Dravet syndrome and Lennox-Gestaut syndrome are two rare forms of epilepsy that currently have no approved treatments, but Zogenix (NASDAQ:ZGNX) and GW Pharmaceuticals (NASDAQ:GWPH) are working to change that.
In this Industry Focus: Healthcare segment, Motley Fool analyst Kristine Harjes and contributor Todd Campbell explain how Zogenix's drug ZX008 works, why this is so exciting for patients and investors, some important things that investors should know about ZX008's history, and more.
A full transcript follows the video.
This video was recorded on July 26, 2017.
Kristine Harjes: Let's move on to our final company of the day. This one is called Zogenix, their ticker is ZGNX, and they have a market cap of $320 million.
Todd Campbell: Yeah, this is the smallest stock that we're talking about. It has a $13 price tag and a $322 million market cap. They're working on a drug that has had a mixed past, and we'll talk about that in just a second, that may be able to significantly reduce the number of seizures that patients suffer if they're diagnosed with rare forms of epilepsy.
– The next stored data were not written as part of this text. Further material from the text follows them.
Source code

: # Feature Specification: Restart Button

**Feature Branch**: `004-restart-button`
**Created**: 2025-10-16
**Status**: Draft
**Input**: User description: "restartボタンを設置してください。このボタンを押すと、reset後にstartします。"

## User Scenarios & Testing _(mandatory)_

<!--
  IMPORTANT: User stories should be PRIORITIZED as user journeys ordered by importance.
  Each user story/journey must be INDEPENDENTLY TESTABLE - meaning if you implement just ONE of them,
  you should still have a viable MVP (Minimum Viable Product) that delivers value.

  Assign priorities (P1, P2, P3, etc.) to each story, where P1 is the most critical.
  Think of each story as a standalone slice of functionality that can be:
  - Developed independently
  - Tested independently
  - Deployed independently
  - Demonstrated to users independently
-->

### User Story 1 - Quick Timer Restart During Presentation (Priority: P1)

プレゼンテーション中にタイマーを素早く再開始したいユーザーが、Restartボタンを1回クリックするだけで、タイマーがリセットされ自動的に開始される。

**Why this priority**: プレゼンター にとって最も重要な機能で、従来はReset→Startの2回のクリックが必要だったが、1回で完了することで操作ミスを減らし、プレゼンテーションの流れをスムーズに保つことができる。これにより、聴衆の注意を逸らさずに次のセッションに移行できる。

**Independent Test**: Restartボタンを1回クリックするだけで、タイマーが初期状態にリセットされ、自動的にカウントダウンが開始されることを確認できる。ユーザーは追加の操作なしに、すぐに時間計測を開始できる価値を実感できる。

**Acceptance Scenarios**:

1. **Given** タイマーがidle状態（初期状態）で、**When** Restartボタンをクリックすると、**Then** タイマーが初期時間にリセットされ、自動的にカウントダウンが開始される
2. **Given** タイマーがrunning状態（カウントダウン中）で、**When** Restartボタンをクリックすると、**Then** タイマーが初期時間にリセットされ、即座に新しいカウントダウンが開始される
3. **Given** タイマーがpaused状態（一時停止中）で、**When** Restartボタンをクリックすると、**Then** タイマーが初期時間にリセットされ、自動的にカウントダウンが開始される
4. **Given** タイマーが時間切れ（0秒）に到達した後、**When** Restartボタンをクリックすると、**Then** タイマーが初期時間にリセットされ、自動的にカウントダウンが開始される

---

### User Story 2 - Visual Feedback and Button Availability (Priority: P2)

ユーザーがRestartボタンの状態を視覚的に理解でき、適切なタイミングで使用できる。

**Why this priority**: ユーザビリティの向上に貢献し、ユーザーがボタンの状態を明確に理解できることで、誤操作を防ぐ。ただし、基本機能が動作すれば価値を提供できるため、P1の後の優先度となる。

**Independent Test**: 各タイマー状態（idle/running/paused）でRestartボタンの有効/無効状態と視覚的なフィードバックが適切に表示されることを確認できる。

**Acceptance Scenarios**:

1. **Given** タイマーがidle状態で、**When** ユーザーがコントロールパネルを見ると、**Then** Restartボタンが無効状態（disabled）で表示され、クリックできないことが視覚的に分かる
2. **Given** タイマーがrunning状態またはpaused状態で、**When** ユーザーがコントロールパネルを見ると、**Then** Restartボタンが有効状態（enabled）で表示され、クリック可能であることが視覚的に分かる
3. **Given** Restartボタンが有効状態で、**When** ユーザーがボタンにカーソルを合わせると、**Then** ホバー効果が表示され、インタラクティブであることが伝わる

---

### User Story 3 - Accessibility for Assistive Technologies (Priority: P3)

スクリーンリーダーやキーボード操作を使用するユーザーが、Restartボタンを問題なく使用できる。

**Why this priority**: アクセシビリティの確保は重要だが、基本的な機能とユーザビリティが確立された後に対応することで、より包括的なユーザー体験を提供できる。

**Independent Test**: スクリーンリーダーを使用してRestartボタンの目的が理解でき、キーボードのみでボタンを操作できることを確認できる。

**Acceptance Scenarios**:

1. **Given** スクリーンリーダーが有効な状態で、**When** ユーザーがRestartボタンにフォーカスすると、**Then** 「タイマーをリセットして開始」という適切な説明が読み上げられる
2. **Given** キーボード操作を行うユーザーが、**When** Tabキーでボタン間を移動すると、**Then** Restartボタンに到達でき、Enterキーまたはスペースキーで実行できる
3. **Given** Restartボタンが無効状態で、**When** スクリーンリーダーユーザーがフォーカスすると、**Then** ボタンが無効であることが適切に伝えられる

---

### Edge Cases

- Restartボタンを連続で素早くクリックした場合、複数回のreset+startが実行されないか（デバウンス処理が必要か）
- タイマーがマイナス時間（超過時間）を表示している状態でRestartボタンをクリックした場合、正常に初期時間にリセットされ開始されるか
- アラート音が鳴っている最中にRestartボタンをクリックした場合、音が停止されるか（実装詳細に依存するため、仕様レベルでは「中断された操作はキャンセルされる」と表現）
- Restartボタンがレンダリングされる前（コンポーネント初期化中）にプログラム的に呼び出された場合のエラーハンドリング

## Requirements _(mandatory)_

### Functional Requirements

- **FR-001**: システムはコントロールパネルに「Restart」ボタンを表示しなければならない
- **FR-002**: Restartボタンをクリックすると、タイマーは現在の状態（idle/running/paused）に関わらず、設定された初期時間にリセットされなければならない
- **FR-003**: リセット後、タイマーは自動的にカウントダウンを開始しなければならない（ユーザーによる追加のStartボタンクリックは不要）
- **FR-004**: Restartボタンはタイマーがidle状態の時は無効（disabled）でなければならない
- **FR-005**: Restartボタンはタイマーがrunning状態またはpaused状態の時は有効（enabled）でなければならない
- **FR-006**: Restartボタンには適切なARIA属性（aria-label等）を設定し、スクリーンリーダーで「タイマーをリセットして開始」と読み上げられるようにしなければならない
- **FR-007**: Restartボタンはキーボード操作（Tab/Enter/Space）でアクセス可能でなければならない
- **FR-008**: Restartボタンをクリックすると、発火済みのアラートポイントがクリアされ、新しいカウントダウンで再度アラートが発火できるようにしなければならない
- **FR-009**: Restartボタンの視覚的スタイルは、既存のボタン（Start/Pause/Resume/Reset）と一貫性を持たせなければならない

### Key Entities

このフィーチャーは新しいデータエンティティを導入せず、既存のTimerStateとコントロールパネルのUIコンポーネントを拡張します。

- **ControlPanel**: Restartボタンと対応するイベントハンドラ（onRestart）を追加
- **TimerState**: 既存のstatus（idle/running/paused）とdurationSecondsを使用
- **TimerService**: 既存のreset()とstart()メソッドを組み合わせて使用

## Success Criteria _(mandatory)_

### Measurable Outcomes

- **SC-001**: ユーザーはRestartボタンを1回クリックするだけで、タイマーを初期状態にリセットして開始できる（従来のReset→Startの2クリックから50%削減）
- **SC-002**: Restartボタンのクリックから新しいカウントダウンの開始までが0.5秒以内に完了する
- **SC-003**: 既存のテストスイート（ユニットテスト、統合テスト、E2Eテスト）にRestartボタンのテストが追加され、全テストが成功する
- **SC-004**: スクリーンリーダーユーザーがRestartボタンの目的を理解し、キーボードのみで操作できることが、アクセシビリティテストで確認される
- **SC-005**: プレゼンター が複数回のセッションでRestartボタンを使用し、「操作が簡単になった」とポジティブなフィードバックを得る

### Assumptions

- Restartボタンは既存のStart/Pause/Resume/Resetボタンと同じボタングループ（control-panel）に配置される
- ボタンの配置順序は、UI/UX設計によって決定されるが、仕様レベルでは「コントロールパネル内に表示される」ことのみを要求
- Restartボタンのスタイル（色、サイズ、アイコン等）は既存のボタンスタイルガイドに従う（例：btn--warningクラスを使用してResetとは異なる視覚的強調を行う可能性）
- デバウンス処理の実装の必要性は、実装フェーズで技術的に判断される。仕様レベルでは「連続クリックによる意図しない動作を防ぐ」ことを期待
Harjes: Exactly. They're working on a drug that's called Fenfluramine. They're calling it ZX008, which might be a little bit easier to pronounce and remember. This drug is trying to treat some very rare forms of epilepsy, specifically something called Dravet syndrome and also another one called Lennox-Gastaut. If they are successful, they will be going head to head against a company that we've talked about on the show before called GW Pharmaceuticals. GW has a drug called Epidiolex, which is pending FDA application for approval in Dravet syndrome, which currently has nothing approved to treat it.
Campbell: Yeah. This is a very small patient population. That's something that people should know. They should also know that ZX008 is a low dose of Fenfluramine, and anyone who's been around as long as I have, the grey hair, may remember the drug fen-phen from the 1990s, which was an obesity drug. It was unfortunately found that that drug resulted in some cardiac events, and it was pulled from the market back in 1997. So, this is one of the two drugs that was in that two drug combo of fen-phen, but this is a very low dose of it. So far, there's been no evidence that it is increasing cardiac risk. That's important, obviously, to eventually winning approval.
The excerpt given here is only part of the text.